Dès la couverture, digne d’un blockbuster hollywoodien (avec lens flare et tout) on sait qu’on va en prendre plein les yeux. De fait, l’auteur joue, surjoue avec tous les codes actuels pour nous offrir un roman d’action post-apo terriblement visuel, violent, excessif, une sorte de « Mad Max » dans la neige, mais derrière lequel transparaît néanmoins un discours aussi peu manichéen que possible.
Car qu’il s’agisse des hommes, les Mascus, ou des femmes, nous avons affaire à deux camps extrémistes, qui s’affrontent à mort. Il n’y a pas de gentils ni de méchants. Aya et Ansel grandissent dans un cocon sociétal qui n’admet pas de contradiction ; même si on apprend que le monde entier n’a pas succombé à la violence et à la séparation des genres. L’Amérique pratique encore la mixité, ce qui est pour Aya autant une source d’interrogation que de dégoût, tant on lui a appris, comme les sœurs de couveuses, que les Mascus sont des créatures viles, violentes et fourbes.
Même son de cloche dans la Phalange où grandit Ansel : les femmes sont... à peu près comme la Bible chrétienne les décrit, en fait : sournoises, prêtes à tout pour parvenir à leurs fins, bref dangereuses.

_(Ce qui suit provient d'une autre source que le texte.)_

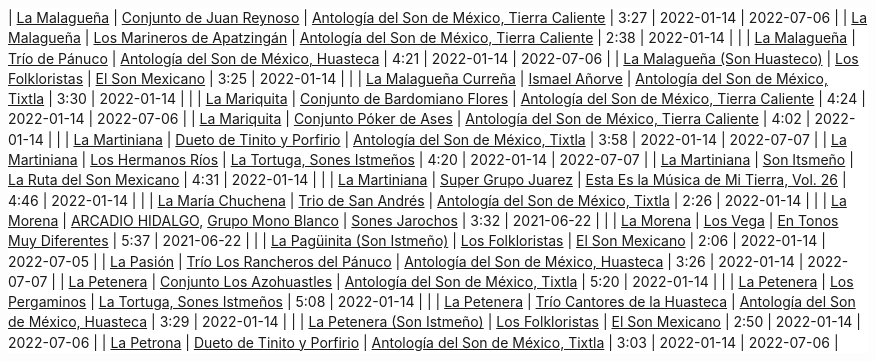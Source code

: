 | [La Malagueña](https://open.spotify.com/track/7jTmCxBET6Nk43JyjyGHPL) | [Conjunto de Juan Reynoso](https://open.spotify.com/artist/2SWABlfQlQFjqf8m17TkOo) | [Antología del Son de México, Tierra Caliente](https://open.spotify.com/album/4lDZKQykqglMme0vYHoglY) | 3:27 | 2022-01-14 | 2022-07-06 |
| [La Malagueña](https://open.spotify.com/track/1bAly1V5h0kfQmW4Gkjpg5) | [Los Marineros de Apatzingán](https://open.spotify.com/artist/6Fq4ZjgntUiJkLrJSgHBEE) | [Antología del Son de México, Tierra Caliente](https://open.spotify.com/album/4lDZKQykqglMme0vYHoglY) | 2:38 | 2022-01-14 |  |
| [La Malagueña](https://open.spotify.com/track/0EESVjJrpQB6DYWr3JjxlD) | [Trío de Pánuco](https://open.spotify.com/artist/6R1t09xvtv4WiMMxVZ3tyt) | [Antología del Son de México, Huasteca](https://open.spotify.com/album/3Bp5LJYCdRc7ZjeE202cf8) | 4:21 | 2022-01-14 | 2022-07-06 |
| [La Malagueña \(Son Huasteco\)](https://open.spotify.com/track/5IIHg8ybNSQNLWkxPPnjZO) | [Los Folkloristas](https://open.spotify.com/artist/2iALv7pTGUwcobl2VPoJPU) | [El Son Mexicano](https://open.spotify.com/album/3bBmWoP0dUvcCHR47QRTMj) | 3:25 | 2022-01-14 |  |
| [La Malagueña Curreña](https://open.spotify.com/track/1px8LD13nAQPLoKcFjGd5w) | [Ismael Añorve](https://open.spotify.com/artist/6WHtEVhtpp7LZHxY5E5T1u) | [Antología del Son de México, Tixtla](https://open.spotify.com/album/06Yjy7xvGE2Zy9MlYqADuJ) | 3:30 | 2022-01-14 |  |
| [La Mariquita](https://open.spotify.com/track/3c3bXKcY7zOfR67EauUlLq) | [Conjunto de Bardomiano Flores](https://open.spotify.com/artist/3OdI3jkKawkFlBUmlvrAdV) | [Antología del Son de México, Tierra Caliente](https://open.spotify.com/album/4lDZKQykqglMme0vYHoglY) | 4:24 | 2022-01-14 | 2022-07-06 |
| [La Mariquita](https://open.spotify.com/track/2patPkEu6eX1pnxUjldkms) | [Conjunto Póker de Ases](https://open.spotify.com/artist/0LmgeuEsmFxpYMeAnJhSmF) | [Antología del Son de México, Tierra Caliente](https://open.spotify.com/album/4lDZKQykqglMme0vYHoglY) | 4:02 | 2022-01-14 |  |
| [La Martiniana](https://open.spotify.com/track/49r5rgPMzqsmv6UzjIkiZs) | [Dueto de Tinito y Porfirio](https://open.spotify.com/artist/3Y8TiRABsAiaQKeiFepQA7) | [Antología del Son de México, Tixtla](https://open.spotify.com/album/06Yjy7xvGE2Zy9MlYqADuJ) | 3:58 | 2022-01-14 | 2022-07-07 |
| [La Martiniana](https://open.spotify.com/track/7K7EWrOeHoTtt9Z1OoO76m) | [Los Hermanos Ríos](https://open.spotify.com/artist/4T0GBgActseXoBYsSNouZV) | [La Tortuga, Sones Istmeños](https://open.spotify.com/album/5eooFYB6EVUOdo2vD42bxE) | 4:20 | 2022-01-14 | 2022-07-07 |
| [La Martiniana](https://open.spotify.com/track/1m5A6GfEnXDex5rRCgZMWT) | [Son Itsmeño](https://open.spotify.com/artist/1GtAdYtIZLOHrTCJUTNkFl) | [La Ruta del Son Mexicano](https://open.spotify.com/album/3poUSqYsWGuYVW7rPPgbLz) | 4:31 | 2022-01-14 |  |
| [La Martiniana](https://open.spotify.com/track/4Xm5JGCRXahrMUaoIhWNcU) | [Super Grupo Juarez](https://open.spotify.com/artist/6XSj3Dm16umMhjSz4xZM1Z) | [Esta Es la Música de Mi Tierra, Vol\. 26](https://open.spotify.com/album/6JFJyHmyKKLeQdxlKUw30i) | 4:46 | 2022-01-14 |  |
| [La María Chuchena](https://open.spotify.com/track/42yMG55cxTIVCr4Ff7ZB7c) | [Trio de San Andrés](https://open.spotify.com/artist/0XNoovOGrWga1ecfvJeQ9d) | [Antología del Son de México, Tixtla](https://open.spotify.com/album/06Yjy7xvGE2Zy9MlYqADuJ) | 2:26 | 2022-01-14 |  |
| [La Morena](https://open.spotify.com/track/72FuLOI8lu55H2DMbUhV53) | [ARCADIO HIDALGO](https://open.spotify.com/artist/7fSFQSGDK4qVzcUb6lxpvQ), [Grupo Mono Blanco](https://open.spotify.com/artist/7mLec6Qfgix9zhO7vQHDQP) | [Sones Jarochos](https://open.spotify.com/album/5aCKRg1bo9hwcto3aNkThA) | 3:32 | 2021-06-22 |  |
| [La Morena](https://open.spotify.com/track/5JgPjwTuYjfh7LNXXzQY8I) | [Los Vega](https://open.spotify.com/artist/50Ww2VNPqAF6hgXaT3XuBB) | [En Tonos Muy Diferentes](https://open.spotify.com/album/3IJPBiKZUz4UZmxBo8MKNf) | 5:37 | 2021-06-22 |  |
| [La Pagüinita \(Son Istmeño\)](https://open.spotify.com/track/0wFpiwjo0aXkKxw4uicovp) | [Los Folkloristas](https://open.spotify.com/artist/2iALv7pTGUwcobl2VPoJPU) | [El Son Mexicano](https://open.spotify.com/album/3bBmWoP0dUvcCHR47QRTMj) | 2:06 | 2022-01-14 | 2022-07-05 |
| [La Pasión](https://open.spotify.com/track/0OVLeriUe1AmkZA6toIq1l) | [Trío Los Rancheros del Pánuco](https://open.spotify.com/artist/4hwE6shIeDDlxuWJKI7bok) | [Antología del Son de México, Huasteca](https://open.spotify.com/album/3Bp5LJYCdRc7ZjeE202cf8) | 3:26 | 2022-01-14 | 2022-07-07 |
| [La Petenera](https://open.spotify.com/track/3Lendq3ccgsGBjFmA12l7v) | [Conjunto Los Azohuastles](https://open.spotify.com/artist/1g861gFZKuAvh6roalVWsT) | [Antología del Son de México, Tixtla](https://open.spotify.com/album/06Yjy7xvGE2Zy9MlYqADuJ) | 5:20 | 2022-01-14 |  |
| [La Petenera](https://open.spotify.com/track/4P8TMzodqPySaMcZ2rUzls) | [Los Pergaminos](https://open.spotify.com/artist/4QXL9FM2NnfIl3KzLPXxTV) | [La Tortuga, Sones Istmeños](https://open.spotify.com/album/5eooFYB6EVUOdo2vD42bxE) | 5:08 | 2022-01-14 |  |
| [La Petenera](https://open.spotify.com/track/4WeazL7v9t7yHAUF7TgGnG) | [Trío Cantores de la Huasteca](https://open.spotify.com/artist/2NJotnwq4BqtWJlP73PvGk) | [Antología del Son de México, Huasteca](https://open.spotify.com/album/3Bp5LJYCdRc7ZjeE202cf8) | 3:29 | 2022-01-14 |  |
| [La Petenera \(Son Istmeño\)](https://open.spotify.com/track/1ED45vsegct59tYlvwdyiG) | [Los Folkloristas](https://open.spotify.com/artist/2iALv7pTGUwcobl2VPoJPU) | [El Son Mexicano](https://open.spotify.com/album/3bBmWoP0dUvcCHR47QRTMj) | 2:50 | 2022-01-14 | 2022-07-06 |
| [La Petrona](https://open.spotify.com/track/4VvzZJHForqSUN7BRHcqFM) | [Dueto de Tinito y Porfirio](https://open.spotify.com/artist/3Y8TiRABsAiaQKeiFepQA7) | [Antología del Son de México, Tixtla](https://open.spotify.com/album/06Yjy7xvGE2Zy9MlYqADuJ) | 3:03 | 2022-01-14 | 2022-07-06 |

Les discours des Patriarches sont remplis des éléments de langage toxique qui fleurissent déjà dans notre réalité, et on sent bien que l’auteur, s’appuyant sur les dérives actuelles de notre société, a pris un malin plaisir à mettre en lumière la bêtise de ces idées, tout autant que la puissance de conviction qu’elles peuvent provoquer. Les deux camps sont galvanisés à la haine de l’autre. C’est d’ailleurs le sous-titre : ils ne sont que des machines de guerre, des pions (on y reviendra) dans une bataille sans merci.
Le roman commence par cette escarmouche meurtrière qui voit la rencontre des deux protagonistes, avant de revenir 15 ans en arrière, à la naissance, pour nous raconter leur jeunesse, alternant entre Aya, raconté par Lya (son IA, vous aviez saisi ?) et Ansel (simple point de vue externe). Cette alternance met bien en parallèle leur parcours similaire, leur endoctrinement. Si on a tendance à préférer l’environnement des femmes, on y découvre vite des tensions politiques loin d’une société idéale et égalitaire. Chez les mâles, c’est très hiérarchisé, et bien sûr les démonstrations de force règlent conflits et rites de passage.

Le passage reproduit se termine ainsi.